Activity: Every line of the material must be given again verbatim. Skip the images.

*** Data in this exercise ***

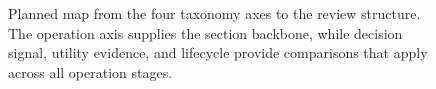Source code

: \begin{figure}[t]
\centering
\fbox{\rule{0pt}{6.0cm}\rule{0.96\textwidth}{0pt}}
\caption{Planned map from the four taxonomy axes to the review structure. The operation axis supplies the section backbone, while decision signal, utility evidence, and lifecycle provide comparisons that apply across all operation stages.}
\label{fig:taxonomy-section-map}
\end{figure}

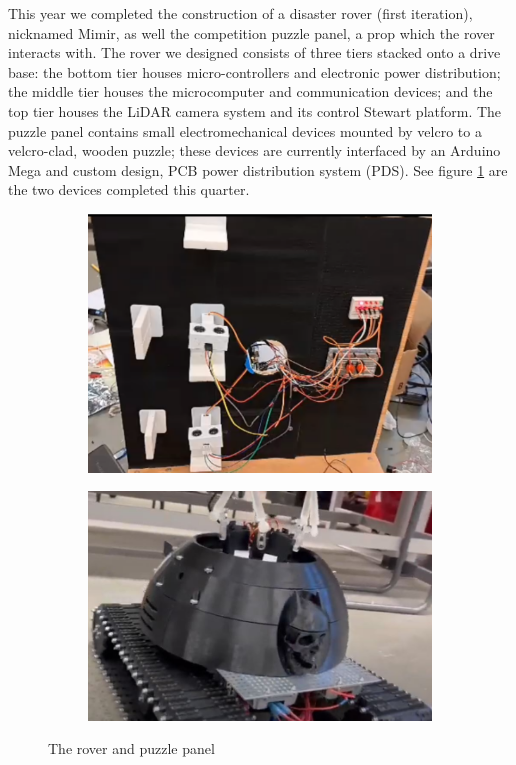 \documentclass[a4paper, 10pt]{article}
\begin{document}
	This year we completed the construction of a disaster rover (first iteration), nicknamed Mimir, as well the competition puzzle panel, a prop which the rover interacts with. The rover we designed consists of three tiers stacked onto a drive base: the bottom tier houses micro-controllers and electronic power distribution; the middle tier houses the microcomputer and communication devices; and the top tier houses the LiDAR camera system and its control Stewart platform. The puzzle panel contains small electromechanical devices mounted by velcro to a velcro-clad, wooden puzzle; these devices are currently interfaced by an Arduino Mega and custom design, PCB power distribution system (PDS). See figure \ref{executive_summary_pictures} are the two devices completed this quarter.
	
		\begin{figure}[h]
			\centering
			\begin{subfigure}[h]{0.44\textwidth}
				\centering
				\includegraphics[width=\textwidth]{Photos/Puzzle Panel Powered}
			\end{subfigure}
			\hfill
			\begin{subfigure}[h]{0.55\textwidth}
				\centering
				\includegraphics[width=\textwidth]{Photos/rover_front}
			\end{subfigure}
			\centering
			\caption{The rover and puzzle panel}
			\label{executive_summary_pictures}
		\end{figure}
	
\end{document}
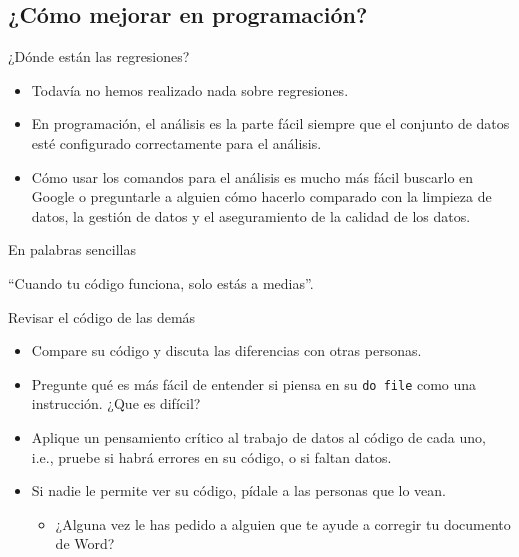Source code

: \documentclass[11pt, aspectratio=169, compress]{beamer}
\begin{document}
\subsection{¿Cómo mejorar en programación?}
\begin{frame}{¿Dónde están las regresiones?}
	\begin{itemize}
		\item Todavía no hemos realizado nada sobre regresiones. 
		\item En programación, el análisis es la parte fácil siempre que el conjunto de datos esté configurado correctamente para el análisis.
		\item Cómo usar los comandos para el análisis es mucho más fácil buscarlo en Google o preguntarle a alguien cómo hacerlo comparado con  la limpieza de datos, la gestión de datos y el aseguramiento de la calidad de los datos.
	\end{itemize}
\end{frame}
\begin{frame}{En palabras sencillas}
	\begin{center}
		``Cuando tu código funciona, solo estás a medias''. 
	\end{center}
\end{frame}
\begin{frame}{Revisar el código de las demás}
	\begin{itemize}
		\item Compare su código y discuta las diferencias con otras personas.
		\item Pregunte qué es más fácil de entender si piensa en su \texttt{do file} como una instrucción. ¿Que es difícil?
		\item Aplique un pensamiento crítico al trabajo de datos al código de cada uno, i.e., pruebe si habrá errores en su código, o si faltan datos.
		\item Si nadie le permite ver su código, pídale a las personas que lo vean. 
		\begin{itemize}
			\item ¿Alguna vez le has pedido a alguien que te ayude a corregir tu documento de Word?
		\end{itemize}
	\end{itemize}
\end{frame}
\end{document}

*** End of Data in this exercise ***

Solution to this task:
Source code

: \begin{figure}[t]
\centering
\fbox{\rule{0pt}{6.0cm}\rule{0.96\textwidth}{0pt}}
\caption{Planned map from the four taxonomy axes to the review structure. The operation axis supplies the section backbone, while decision signal, utility evidence, and lifecycle provide comparisons that apply across all operation stages.}
\label{fig:taxonomy-section-map}
\end{figure}

 \documentclass[a4paper, 10pt]{article}
\begin{document}
	This year we completed the construction of a disaster rover (first iteration), nicknamed Mimir, as well the competition puzzle panel, a prop which the rover interacts with. The rover we designed consists of three tiers stacked onto a drive base: the bottom tier houses micro-controllers and electronic power distribution; the middle tier houses the microcomputer and communication devices; and the top tier houses the LiDAR camera system and its control Stewart platform. The puzzle panel contains small electromechanical devices mounted by velcro to a velcro-clad, wooden puzzle; these devices are currently interfaced by an Arduino Mega and custom design, PCB power distribution system (PDS). See figure \ref{executive_summary_pictures} are the two devices completed this quarter.
	
		\begin{figure}[h]
			\centering
			\begin{subfigure}[h]{0.44\textwidth}
				\centering
				\includegraphics[width=\textwidth]{Photos/Puzzle Panel Powered}
			\end{subfigure}
			\hfill
			\begin{subfigure}[h]{0.55\textwidth}
				\centering
				\includegraphics[width=\textwidth]{Photos/rover_front}
			\end{subfigure}
			\centering
			\caption{The rover and puzzle panel}
			\label{executive_summary_pictures}
		\end{figure}
	
\end{document}
Source code

: \documentclass[11pt, aspectratio=169, compress]{beamer}
\begin{document}
\subsection{¿Cómo mejorar en programación?}
\begin{frame}{¿Dónde están las regresiones?}
	\begin{itemize}
		\item Todavía no hemos realizado nada sobre regresiones. 
		\item En programación, el análisis es la parte fácil siempre que el conjunto de datos esté configurado correctamente para el análisis.
		\item Cómo usar los comandos para el análisis es mucho más fácil buscarlo en Google o preguntarle a alguien cómo hacerlo comparado con  la limpieza de datos, la gestión de datos y el aseguramiento de la calidad de los datos.
	\end{itemize}
\end{frame}
\begin{frame}{En palabras sencillas}
	\begin{center}
		``Cuando tu código funciona, solo estás a medias''. 
	\end{center}
\end{frame}
\begin{frame}{Revisar el código de las demás}
	\begin{itemize}
		\item Compare su código y discuta las diferencias con otras personas.
		\item Pregunte qué es más fácil de entender si piensa en su \texttt{do file} como una instrucción. ¿Que es difícil?
		\item Aplique un pensamiento crítico al trabajo de datos al código de cada uno, i.e., pruebe si habrá errores en su código, o si faltan datos.
		\item Si nadie le permite ver su código, pídale a las personas que lo vean. 
		\begin{itemize}
			\item ¿Alguna vez le has pedido a alguien que te ayude a corregir tu documento de Word?
		\end{itemize}
	\end{itemize}
\end{frame}
\end{document}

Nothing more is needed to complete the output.